**TRY IT**
Starting with the line that contains "- targetSdk 33", reproduce each line through the end of the entries exactly as written.

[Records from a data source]

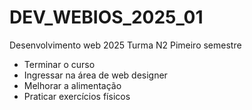 # DEV_WEBIOS_2025_01

Desenvolvimento web 2025 Turma N2 Pimeiro semestre
- Terminar o curso
- Ingressar na área de web designer
- Melhorar a alimentação
- Praticar exercícios físicos
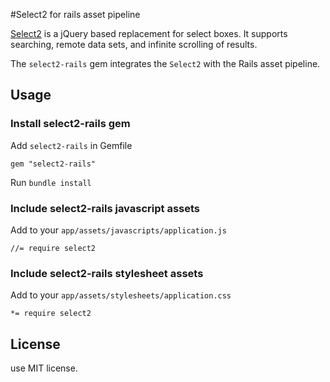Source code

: #Select2 for rails asset pipeline

[Select2](https://github.com/ivaynberg/select2) is a jQuery based replacement for select boxes. It supports searching, remote data sets, and infinite scrolling of results.


The `select2-rails` gem integrates the `Select2` with the Rails asset pipeline.

## Usage

### Install select2-rails gem

Add `select2-rails` in Gemfile

	gem "select2-rails"

Run `bundle install`

### Include select2-rails javascript assets

Add to your `app/assets/javascripts/application.js`

	//= require select2

### Include select2-rails stylesheet assets

Add to your `app/assets/stylesheets/application.css`

	*= require select2

## License

use MIT license.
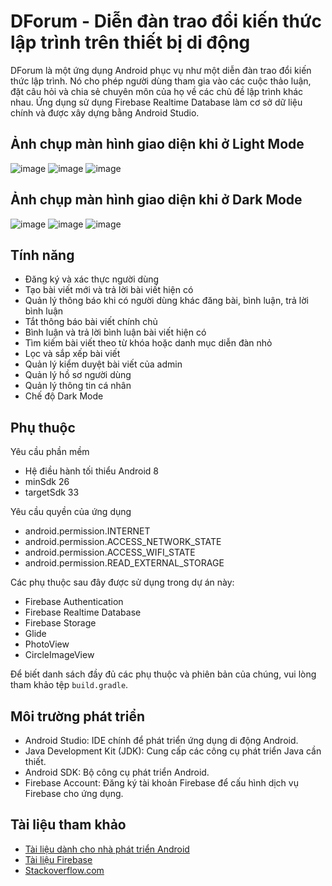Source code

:# DForum - Diễn đàn trao đổi kiến thức lập trình trên thiết bị di động

DForum là một ứng dụng Android phục vụ như một diễn đàn trao đổi kiến thức lập trình. Nó cho phép người dùng tham gia vào các cuộc thảo luận, đặt câu hỏi và chia sẻ chuyên môn của họ về các chủ đề lập trình khác nhau. Ứng dụng sử dụng Firebase Realtime Database làm cơ sở dữ liệu chính và được xây dựng bằng Android Studio.

## Ảnh chụp màn hình giao diện khi ở Light Mode
![image](https://github.com/viettu01/DForum/assets/88828150/1441dff7-9b57-45ed-aa27-94ff3512e14d)
![image](https://github.com/viettu01/DForum/assets/88828150/f2ebeb35-518d-4fcc-bc87-5aa41851dfd7)
![image](https://github.com/viettu01/DForum/assets/88828150/88745050-1cad-466c-ab21-b4e2df46ee87)


## Ảnh chụp màn hình giao diện khi ở Dark Mode
![image](https://github.com/viettu01/DForum/assets/88828150/a703012b-891c-47eb-b9cd-5f249d9a5607)
![image](https://github.com/viettu01/DForum/assets/88828150/57f5b765-b72e-4ee0-8905-4f8cbde6d18a)
![image](https://github.com/viettu01/DForum/assets/88828150/e60de58a-af89-4a61-a54c-76b848367799)


## Tính năng

- Đăng ký và xác thực người dùng
- Tạo bài viết mới và trả lời bài viết hiện có
- Quản lý thông báo khi có người dùng khác đăng bài, bình luận, trả lời bình luận
- Tắt thông báo bài viết chính chủ
- Bình luận và trả lời bình luận bài viết hiện có
- Tìm kiếm bài viết theo từ khóa hoặc danh mục diễn đàn nhỏ
- Lọc và sắp xếp bài viết
- Quản lý kiểm duyệt bài viết của admin
- Quản lý hồ sơ người dùng
- Quản lý thông tin cá nhân
- Chế độ Dark Mode

## Phụ thuộc

Yêu cầu phần mềm

- Hệ điều hành tối thiểu Android 8
- minSdk 26
- targetSdk 33

Yêu cầu quyền của ứng dụng

- android.permission.INTERNET
- android.permission.ACCESS_NETWORK_STATE
- android.permission.ACCESS_WIFI_STATE
- android.permission.READ_EXTERNAL_STORAGE

Các phụ thuộc sau đây được sử dụng trong dự án này:

- Firebase Authentication
- Firebase Realtime Database
- Firebase Storage
- Glide
- PhotoView
- CircleImageView

Để biết danh sách đầy đủ các phụ thuộc và phiên bản của chúng, vui lòng tham khảo tệp `build.gradle`.

## Môi trường phát triển

- Android Studio: IDE chính để phát triển ứng dụng di động Android.
- Java Development Kit (JDK): Cung cấp các công cụ phát triển Java cần thiết.
- Android SDK: Bộ công cụ phát triển Android.
- Firebase Account: Đăng ký tài khoản Firebase để cấu hình dịch vụ Firebase cho ứng dụng.

## Tài liệu tham khảo

- [Tài liệu dành cho nhà phát triển Android](https://developer.android.com/docs)
- [Tài liệu Firebase](https://firebase.google.com/docs)
- [Stackoverflow.com](https://stackoverflow.com/)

**REPLY TO THE EXERCISE**
- targetSdk 33

Yêu cầu quyền của ứng dụng

- android.permission.INTERNET
- android.permission.ACCESS_NETWORK_STATE
- android.permission.ACCESS_WIFI_STATE
- android.permission.READ_EXTERNAL_STORAGE

Các phụ thuộc sau đây được sử dụng trong dự án này:

- Firebase Authentication
- Firebase Realtime Database
- Firebase Storage
- Glide
- PhotoView
- CircleImageView

Để biết danh sách đầy đủ các phụ thuộc và phiên bản của chúng, vui lòng tham khảo tệp `build.gradle`.

## Môi trường phát triển

- Android Studio: IDE chính để phát triển ứng dụng di động Android.
- Java Development Kit (JDK): Cung cấp các công cụ phát triển Java cần thiết.
- Android SDK: Bộ công cụ phát triển Android.
- Firebase Account: Đăng ký tài khoản Firebase để cấu hình dịch vụ Firebase cho ứng dụng.

## Tài liệu tham khảo

- [Tài liệu dành cho nhà phát triển Android](https://developer.android.com/docs)
- [Tài liệu Firebase](https://firebase.google.com/docs)
- [Stackoverflow.com](https://stackoverflow.com/)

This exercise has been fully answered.